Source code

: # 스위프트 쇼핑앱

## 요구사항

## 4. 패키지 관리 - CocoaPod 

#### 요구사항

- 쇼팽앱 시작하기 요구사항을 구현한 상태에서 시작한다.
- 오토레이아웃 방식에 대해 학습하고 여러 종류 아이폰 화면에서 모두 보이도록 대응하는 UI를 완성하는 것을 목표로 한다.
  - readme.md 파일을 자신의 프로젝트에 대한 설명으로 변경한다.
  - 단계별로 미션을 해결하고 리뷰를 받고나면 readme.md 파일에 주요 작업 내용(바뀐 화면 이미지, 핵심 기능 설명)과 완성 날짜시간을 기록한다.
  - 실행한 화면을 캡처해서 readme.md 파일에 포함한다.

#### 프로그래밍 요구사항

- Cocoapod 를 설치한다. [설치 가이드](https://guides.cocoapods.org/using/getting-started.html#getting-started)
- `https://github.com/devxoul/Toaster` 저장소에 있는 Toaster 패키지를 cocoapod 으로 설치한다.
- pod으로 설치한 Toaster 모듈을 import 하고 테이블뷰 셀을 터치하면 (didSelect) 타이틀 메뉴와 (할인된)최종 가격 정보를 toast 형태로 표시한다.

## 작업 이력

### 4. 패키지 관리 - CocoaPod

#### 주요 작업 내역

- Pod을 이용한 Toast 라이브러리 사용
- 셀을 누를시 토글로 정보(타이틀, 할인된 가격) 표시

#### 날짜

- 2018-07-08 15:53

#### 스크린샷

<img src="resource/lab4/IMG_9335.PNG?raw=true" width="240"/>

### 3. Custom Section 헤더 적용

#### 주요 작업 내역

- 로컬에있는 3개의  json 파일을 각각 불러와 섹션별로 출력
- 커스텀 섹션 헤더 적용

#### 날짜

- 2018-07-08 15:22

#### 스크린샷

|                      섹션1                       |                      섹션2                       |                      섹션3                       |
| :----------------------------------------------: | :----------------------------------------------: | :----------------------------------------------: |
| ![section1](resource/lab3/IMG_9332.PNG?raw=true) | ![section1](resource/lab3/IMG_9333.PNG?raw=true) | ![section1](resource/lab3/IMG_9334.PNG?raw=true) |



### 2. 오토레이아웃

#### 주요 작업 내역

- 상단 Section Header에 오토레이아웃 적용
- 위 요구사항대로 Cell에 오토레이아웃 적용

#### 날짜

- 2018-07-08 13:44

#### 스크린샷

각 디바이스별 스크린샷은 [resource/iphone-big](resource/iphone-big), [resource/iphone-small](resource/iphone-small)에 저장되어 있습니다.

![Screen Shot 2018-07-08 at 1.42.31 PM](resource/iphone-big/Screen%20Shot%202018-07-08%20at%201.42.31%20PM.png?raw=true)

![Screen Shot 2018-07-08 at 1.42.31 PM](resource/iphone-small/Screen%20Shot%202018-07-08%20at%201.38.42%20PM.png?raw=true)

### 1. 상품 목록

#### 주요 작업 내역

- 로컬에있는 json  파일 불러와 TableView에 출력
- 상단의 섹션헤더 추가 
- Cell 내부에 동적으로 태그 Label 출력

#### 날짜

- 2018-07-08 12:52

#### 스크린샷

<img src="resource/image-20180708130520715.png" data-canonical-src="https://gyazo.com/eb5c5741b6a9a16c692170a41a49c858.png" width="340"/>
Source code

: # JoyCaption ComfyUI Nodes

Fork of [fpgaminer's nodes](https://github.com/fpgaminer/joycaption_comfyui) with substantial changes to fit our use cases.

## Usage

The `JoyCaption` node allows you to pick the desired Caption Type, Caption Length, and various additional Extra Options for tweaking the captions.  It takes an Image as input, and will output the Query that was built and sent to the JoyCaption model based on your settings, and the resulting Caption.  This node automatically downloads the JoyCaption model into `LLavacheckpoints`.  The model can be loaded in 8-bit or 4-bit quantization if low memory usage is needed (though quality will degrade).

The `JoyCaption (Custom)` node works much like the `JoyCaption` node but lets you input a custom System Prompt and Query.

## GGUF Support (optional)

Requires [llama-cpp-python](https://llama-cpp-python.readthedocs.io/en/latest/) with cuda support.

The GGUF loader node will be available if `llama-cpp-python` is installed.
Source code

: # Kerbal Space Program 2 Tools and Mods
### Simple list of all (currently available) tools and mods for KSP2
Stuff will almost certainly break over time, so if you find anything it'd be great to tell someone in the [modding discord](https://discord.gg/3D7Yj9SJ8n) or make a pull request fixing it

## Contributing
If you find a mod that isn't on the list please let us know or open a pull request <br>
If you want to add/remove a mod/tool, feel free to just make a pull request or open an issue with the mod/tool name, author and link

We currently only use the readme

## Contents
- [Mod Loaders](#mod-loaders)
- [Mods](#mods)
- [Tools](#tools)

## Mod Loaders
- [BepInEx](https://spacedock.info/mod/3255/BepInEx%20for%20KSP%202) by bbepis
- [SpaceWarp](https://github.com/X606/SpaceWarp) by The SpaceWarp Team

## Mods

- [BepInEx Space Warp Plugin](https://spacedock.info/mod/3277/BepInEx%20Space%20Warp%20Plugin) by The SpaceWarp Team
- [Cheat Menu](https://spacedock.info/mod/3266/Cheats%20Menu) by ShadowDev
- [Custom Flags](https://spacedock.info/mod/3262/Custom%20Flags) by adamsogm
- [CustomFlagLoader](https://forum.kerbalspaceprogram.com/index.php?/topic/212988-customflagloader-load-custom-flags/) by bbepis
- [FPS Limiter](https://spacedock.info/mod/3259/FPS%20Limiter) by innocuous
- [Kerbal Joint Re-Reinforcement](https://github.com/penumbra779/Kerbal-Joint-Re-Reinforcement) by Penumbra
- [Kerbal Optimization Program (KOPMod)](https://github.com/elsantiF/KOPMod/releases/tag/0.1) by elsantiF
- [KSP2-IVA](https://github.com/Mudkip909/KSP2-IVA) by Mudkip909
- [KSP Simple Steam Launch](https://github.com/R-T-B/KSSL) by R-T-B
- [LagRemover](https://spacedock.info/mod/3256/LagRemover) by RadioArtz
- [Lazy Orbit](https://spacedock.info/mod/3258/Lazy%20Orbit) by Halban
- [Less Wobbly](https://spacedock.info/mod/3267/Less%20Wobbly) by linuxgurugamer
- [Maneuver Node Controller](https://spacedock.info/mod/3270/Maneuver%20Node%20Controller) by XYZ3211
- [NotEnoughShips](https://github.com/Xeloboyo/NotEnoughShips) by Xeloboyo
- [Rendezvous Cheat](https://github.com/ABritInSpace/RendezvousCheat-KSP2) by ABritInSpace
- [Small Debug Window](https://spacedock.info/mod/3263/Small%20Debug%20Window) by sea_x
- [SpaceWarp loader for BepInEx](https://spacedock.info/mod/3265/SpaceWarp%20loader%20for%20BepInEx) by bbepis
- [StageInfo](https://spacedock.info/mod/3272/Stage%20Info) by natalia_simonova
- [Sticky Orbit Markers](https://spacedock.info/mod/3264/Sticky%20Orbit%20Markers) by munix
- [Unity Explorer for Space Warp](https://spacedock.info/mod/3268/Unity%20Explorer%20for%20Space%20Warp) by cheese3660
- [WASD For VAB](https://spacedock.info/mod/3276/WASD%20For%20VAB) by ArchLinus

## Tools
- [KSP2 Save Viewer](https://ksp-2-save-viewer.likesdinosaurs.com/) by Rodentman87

#### WHAT THE TASK REQUIRES
Word for word, restate the lines above from the line containing "The GGUF loader" through the line containing "- [Mods](#mods)", with both included and nothing else.

#### RESPONSE FOR THIS EXERCISE
The GGUF loader node will be available if `llama-cpp-python` is installed.
Source code

: # Kerbal Space Program 2 Tools and Mods
### Simple list of all (currently available) tools and mods for KSP2
Stuff will almost certainly break over time, so if you find anything it'd be great to tell someone in the [modding discord](https://discord.gg/3D7Yj9SJ8n) or make a pull request fixing it

## Contributing
If you find a mod that isn't on the list please let us know or open a pull request <br>
If you want to add/remove a mod/tool, feel free to just make a pull request or open an issue with the mod/tool name, author and link

We currently only use the readme

## Contents
- [Mod Loaders](#mod-loaders)
- [Mods](#mods)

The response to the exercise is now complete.